Understanding global variations in age of consent laws
THE STANDARD INSIDER
By Sylvia Kang’ara | April 25th 2021
We expect a girl or boy growing up in Mwingi, Kitui County, to enjoy the same legal protection as one growing up in Kawangware and Runda in Nairobi. One way the law provides this uniform protection is through age of consent legislation drawing authority from various provisions of the Constitution, including Article 27, which decrees all are equal and are entitled to equal protection by law.
If this uniform protection is not the case, there is a disparity within the borders of the country that needs to be accounted for in legal thought. The laws of a nation ought to have uniformity and uniform effect among citizens, and courts in one location ought to give more or less the same judgment to a case with similar facts governed by the similar age of consent laws.
Internal variation in age of consent laws is but one issue, however. Another is external variation of law across countries. The boy in Marsabit could elope with the girl in Kilifi and, being beyond the jurisdiction of Kenyan laws and courts, marry under the laws of a country that has a lower age of consent than Kenya. If they returned to Kenya a few years later to visit family, would they face criminal prosecution? Would their marriage be recognised by Kenyan authorities and legal benefits enjoyed by married couples extended to them?
For countries that have high migration and an active tourism sector, age of consent problems are reported by local dailies and sometimes show up in courts. A traveller who fails to get appraised of variations in age of consent laws from one country to another takes a huge risk, since ignorance of the foreign laws is not a defence if one is within the jurisdiction of a foreign country. Age of consent provisions may therefore influence residence and transit decisions and this in turn influences the flow of money into a country.
Increase or lower
With this in mind, a State may decide to lower or increase its age of consent. Where governments are unable to change existing laws, usually because of opposition by local constituents, they have lax enforcement of existing laws to accommodate travellers from low age of consent countries. Related to this is the question of whether a State should be allowed by law to monitor the behaviour of its citizens resident abroad in countries that have a different age of consent provision. Further, should a country be concerned about movement of its “children” to countries that have more “permissive” thresholds? Would such laws be an overreach into the running of other countries and therefore a violation of sovereignty?

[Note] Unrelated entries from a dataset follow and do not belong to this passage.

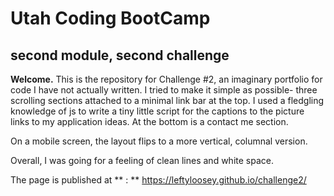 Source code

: # Utah Coding BootCamp

## second module, second challenge

**Welcome.**  This is the repository for Challenge #2, an imaginary portfolio 
for code I have not actually written. I tried to make it simple as
possible- three scrolling sections attached to a minimal link bar at the 
top. I used a fledgling knowledge of js to write a tiny little script for the
captions to the picture links to my application ideas. At the bottom is a
contact me section. 

On a mobile screen, the layout flips to a more vertical, columnal version.

Overall, I was going for a feeling of clean lines and
white space.

The page is published at ** : ** https://leftyloosey.github.io/challenge2/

These examples invite us to reflect on why there are such wide variations in age of consent laws across the globe and in some instances variations within the borders of a country where uniformity would be expected. The global age of consent ranges from 12 to 18 years with a median age of 15 years, according to the World Population Review 2021. In Kenya, the statutory age of consent is 18.
There does not seem to be a correlation between age of consent and the economic development status of a country. Japan’s national laws has it at 13 with provincial variations within Japan that can be as high as 18. In the US, the age of consent in most states is 16 but there are a few states that have set it at 17 and others at 18. There are also religiously conservative countries that prohibit sex between unmarried persons, but do allow marriage as early as 14 years. Some allow girls to marry at a younger age than boys. France only recently set its age of consent at 15. It is 16 in the UK.
The age brackets
Of the 10 countries in the world with the lowest age of consent, four are African countries. Interestingly, African countries are also well represented in the 18 years bracket, which has Kenya, Uganda, Tanzania, Ethiopia, Egypt and Nigeria. The lower bracket of 12-14 has Angola, Niger, Madagascar and DR Congo. This pattern of variations is evident across Europe as well.

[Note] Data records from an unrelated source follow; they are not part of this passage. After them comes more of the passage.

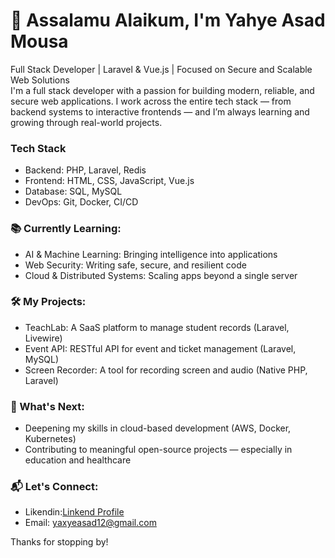 # 👋 Assalamu Alaikum, I'm Yahye Asad Mousa
Full Stack Developer | Laravel & Vue.js | Focused on Secure and Scalable Web Solutions <br>
I'm a full stack developer with a passion for building modern, reliable, and secure web applications. I work across the entire tech stack — from backend systems to interactive frontends — and I’m always learning and growing through real-world projects.

### Tech Stack
- Backend: PHP, Laravel, Redis
- Frontend: HTML, CSS, JavaScript, Vue.js
- Database: SQL, MySQL
- DevOps: Git, Docker, CI/CD

### 📚 Currently Learning:
- AI & Machine Learning: Bringing intelligence into applications
- Web Security: Writing safe, secure, and resilient code
- Cloud & Distributed Systems: Scaling apps beyond a single server

### 🛠️ My Projects:
- TeachLab: A SaaS platform to manage student records (Laravel, Livewire)
- Event API: RESTful API for event and ticket management (Laravel, MySQL)
- Screen Recorder: A tool for recording screen and audio (Native PHP, Laravel)

### 🌱 What's Next:
- Deepening my skills in cloud-based development (AWS, Docker, Kubernetes)
- Contributing to meaningful open-source projects — especially in education and healthcare

### 📬 Let's Connect:
- Likendin:[Linkend Profile](https://www.linkedin.com/in/yahye-asad-mousa-2a29931a8?utm_source=share&utm_campaign=share_via&utm_content=profile&utm_medium=android_app) 
- Email: yaxyeasad12@gmail.com

Thanks for stopping by!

It is either that countries, provinces and communities set the age of consent randomly, hence the variations, or these variations have deeper meaning. In my view they tell two stories about society and law. First, law regulates individual behaviour but in doing so is influenced by context, reality, economic conditions and belief systems. Secondly, law regulates human interaction and cements relationships as necessary complements to important objectives such as procreation, happiness, fulfilment, and the need to give expression to the preferences of the majority while protecting the minority and the vulnerable, including children.
Within countries, the social, economic, religious and cultural realities of particular communities are different. There would be no need to legislate on age of consent if these realities were not the cause of problems. For instance, economic conditions could force children into exploitative relationships and the law responds to this context by legislating an age of consent. Age of consent laws also reflect histories of imperialist domination, a context replete with denigration of non-western cultural and religious practices and violence against black bodies.
Age of consent laws in colonial contexts also reflect colonist impulses to “protect” natives but also to dominate them by saying they are always to be treated as children. There is also the opposite impulse, which is to civilise them into the higher civilisation of white religious and moral practices. This partially explains the age of consent in certain countries that embraced foreign religious practices during the colonial era.
Racism and colonial domination gives the imperial State control over black bodies and domination of their minds by denying they dominated their own agency over consensual sex. The age of consent in India was 10 in 1892 and is now 18, and there are ongoing debates to lower it to 16 because there are problems with incarceration of partners below 18 engaging in consensual sex but charged with statutory rape at the instigation of parents of girls.
We can, therefore, begin to account for these jurisdictional variations by observing contexts. That no one context would be similar to age of consent variations across countries is therefore unsurprising. Each country expresses its sovereign will by having laws that appreciate its realities. This brings us to the second consideration, the intentions of the law. Law’s main intention in setting age of consent laws is to punish wrongdoing, that of engaging in an act that requires consent because it involves interaction with the body of another. However, both or one of the persons involved is incapable, legally speaking, of giving that consent because they have, in the eyes of the law, not developed sufficient mental capacity to make decisions on their own and in fact most decisions affecting them are made by their parents or guardians or with the consent of their parents or guardians.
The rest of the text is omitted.